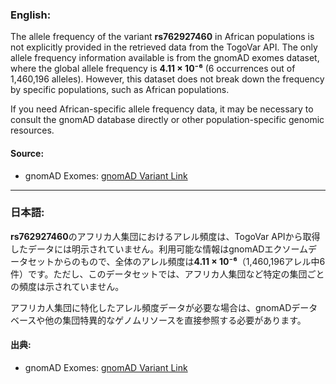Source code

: ### English:
The allele frequency of the variant **rs762927460** in African populations is not explicitly provided in the retrieved data from the TogoVar API. The only allele frequency information available is from the gnomAD exomes dataset, where the global allele frequency is **4.11 × 10⁻⁶** (6 occurrences out of 1,460,196 alleles). However, this dataset does not break down the frequency by specific populations, such as African populations.

If you need African-specific allele frequency data, it may be necessary to consult the gnomAD database directly or other population-specific genomic resources.

#### Source:
- gnomAD Exomes: [gnomAD Variant Link](https://gnomad.broadinstitute.org/variant/2-166051937-T-C?dataset=gnomad_r4)

---

### 日本語:
**rs762927460**のアフリカ人集団におけるアレル頻度は、TogoVar APIから取得したデータには明示されていません。利用可能な情報はgnomADエクソームデータセットからのもので、全体のアレル頻度は**4.11 × 10⁻⁶**（1,460,196アレル中6件）です。ただし、このデータセットでは、アフリカ人集団など特定の集団ごとの頻度は示されていません。

アフリカ人集団に特化したアレル頻度データが必要な場合は、gnomADデータベースや他の集団特異的なゲノムリソースを直接参照する必要があります。

#### 出典:
- gnomAD Exomes: [gnomAD Variant Link](https://gnomad.broadinstitute.org/variant/2-166051937-T-C?dataset=gnomad_r4)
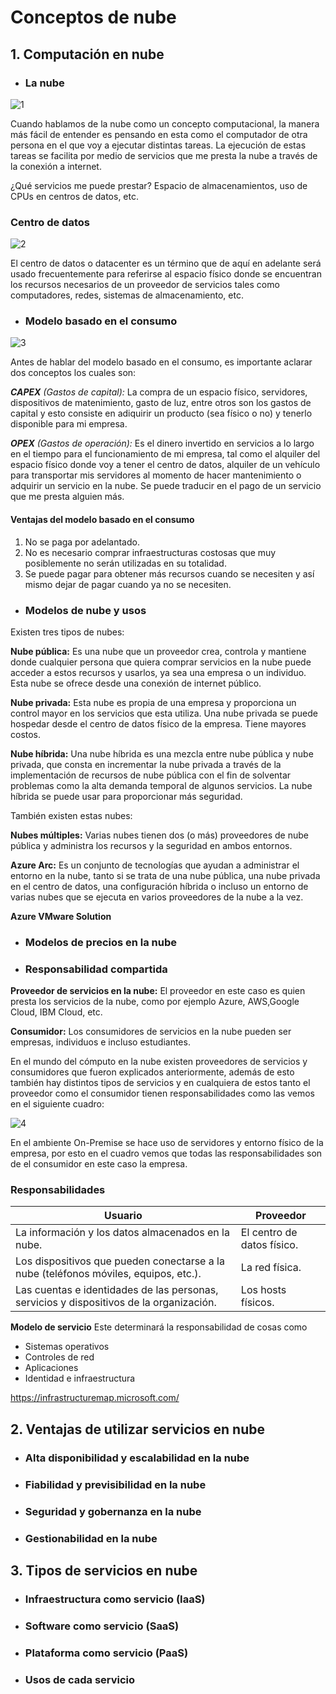 # Conceptos de nube


## 1. Computación en nube

- ### La nube
 ![1](https://github.com/datalytics-mejorcondatos/AZ900-Azure-Fundamentals/blob/Develop/Material/1.%20Descripci%C3%B3n%20de%20los%20conceptos%20de%20nube/Imagenes/1.jpg)

Cuando hablamos de la nube como un concepto computacional, la manera más fácil de entender es pensando en esta como el computador de otra persona en el que voy a ejecutar distintas tareas. La ejecución de estas tareas se facilita por medio de servicios que me presta la nube a través de la conexión a internet.  

¿Qué servicios me puede prestar? Espacio de almacenamientos, uso de CPUs en centros de datos, etc.

### Centro de datos 
![2](https://github.com/datalytics-mejorcondatos/AZ900-Azure-Fundamentals/blob/Develop/Material/1.%20Descripci%C3%B3n%20de%20los%20conceptos%20de%20nube/Imagenes/2.png)

El centro de datos o datacenter es un término que de aquí en adelante será usado frecuentemente para referirse al espacio físico donde se encuentran los recursos necesarios de un proveedor de servicios tales como computadores, redes, sistemas de almacenamiento, etc. 

- ### Modelo basado en el consumo
![3](https://github.com/datalytics-mejorcondatos/AZ900-Azure-Fundamentals/blob/Develop/Material/1.%20Descripci%C3%B3n%20de%20los%20conceptos%20de%20nube/Imagenes/3.jpg)

Antes de hablar del modelo basado en el consumo, es importante aclarar dos conceptos los cuales son:

***CAPEX** (Gastos de capital):* La compra de un espacio físico, servidores, dispositivos de matenimiento, gasto de luz, entre otros son los gastos de capital y esto consiste en adiquirir un producto (sea físico o no) y tenerlo disponible para mi empresa.

***OPEX** (Gastos de operación):* Es el dinero invertido en servicios a lo largo en el tiempo para el funcionamiento de mi empresa, tal como el alquiler del espacio físico donde voy a tener el centro de datos, alquiler de un vehículo para transportar mis servidores al momento de hacer mantenimiento o adquirir un servicio en la nube. Se puede traducir en el pago de un servicio que me presta alguien más. 

#### Ventajas del modelo basado en el consumo 
1. No se paga por adelantado. 
2. No es necesario comprar infraestructuras costosas que muy posiblemente no serán utilizadas en su totalidad.
3. Se puede pagar para obtener más recursos cuando se necesiten y así mismo dejar de pagar cuando ya no se necesiten.

- ### Modelos de nube y usos 
Existen tres tipos de nubes:

**Nube pública:** Es una nube que un proveedor crea, controla y mantiene donde cualquier persona que quiera comprar servicios en la nube puede acceder a estos recursos y usarlos, ya sea una empresa o un individuo. Esta nube se ofrece desde una conexión de internet público.


**Nube privada:** Esta nube es propia de una empresa y proporciona un control mayor en los servicios que esta utiliza. Una nube privada se puede hospedar desde el centro de datos físico de la empresa. Tiene mayores costos. 

**Nube híbrida:** Una nube híbrida es una mezcla entre nube pública y nube privada, que consta en incrementar la nube privada a través de la implementación de recursos de nube pública con el fin de solventar problemas como la alta demanda temporal de algunos servicios. La nube híbrida se puede usar para proporcionar más seguridad. 

También existen estas nubes:

**Nubes múltiples:** Varias nubes tienen dos (o más) proveedores de nube pública y administra los recursos y la seguridad en ambos entornos. 

**Azure Arc:** Es un conjunto de tecnologías que ayudan a administrar el entorno en la nube, tanto si se trata de una nube pública, una nube privada en el centro de datos, una configuración híbrida o incluso un entorno de varias nubes que se ejecuta en varios proveedores de la nube a la vez. 

**Azure VMware Solution** 

- ### Modelos de precios en la nube


- ### Responsabilidad compartida

**Proveedor de servicios en la nube:** El proveedor en este caso es quien presta los servicios de la nube, como por ejemplo Azure, AWS,Google Cloud, IBM Cloud, etc. 

**Consumidor:** Los consumidores de servicios en la nube pueden ser empresas, individuos e incluso estudiantes.

En el mundo del cómputo en la nube existen proveedores de servicios y consumidores que fueron explicados anteriormente, además de esto también hay distintos tipos de servicios y en cualquiera de estos tanto el proveedor como el consumidor tienen responsabilidades como las vemos en el siguiente cuadro:

![4](https://github.com/datalytics-mejorcondatos/AZ900-Azure-Fundamentals/blob/Develop/Material/1.%20Descripci%C3%B3n%20de%20los%20conceptos%20de%20nube/Imagenes/4.png)

En el ambiente On-Premise se hace uso de servidores y entorno físico de la empresa, por esto en el cuadro vemos que todas las responsabilidades son de el consumidor en este caso la empresa. 

### Responsabilidades

 | Usuario | Proveedor |
 |---|---|
 | La información y los datos almacenados en la nube. | El centro de datos físico. |
 | Los dispositivos que pueden conectarse a la nube (teléfonos móviles, equipos, etc.). | La red física. |
 | Las cuentas e identidades de las personas, servicios y dispositivos de la organización. | Los hosts físicos. |

**Modelo de servicio** Este determinará la responsabilidad de cosas como
- Sistemas operativos 
- Controles de red 
- Aplicaciones
- Identidad e infraestructura 

https://infrastructuremap.microsoft.com/

## 2. Ventajas de utilizar servicios en nube

- ### Alta disponibilidad y escalabilidad en la nube

- ### Fiabilidad y previsibilidad en la nube

- ### Seguridad y gobernanza en la nube

- ### Gestionabilidad en la nube

## 3. Tipos de servicios en nube

- ### Infraestructura como servicio (IaaS)

- ### Software como servicio (SaaS)

- ### Plataforma como servicio (PaaS)

- ### Usos de cada servicio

▬▬▬▬▬▬

# Problem to solve:
Copy the entries above exactly, but only from the line holding "proporcionar más seguridad." through the line holding "en ambos entornos.", both included.

# Response:
**Nube híbrida:** Una nube híbrida es una mezcla entre nube pública y nube privada, que consta en incrementar la nube privada a través de la implementación de recursos de nube pública con el fin de solventar problemas como la alta demanda temporal de algunos servicios. La nube híbrida se puede usar para proporcionar más seguridad. 

También existen estas nubes:

**Nubes múltiples:** Varias nubes tienen dos (o más) proveedores de nube pública y administra los recursos y la seguridad en ambos entornos. 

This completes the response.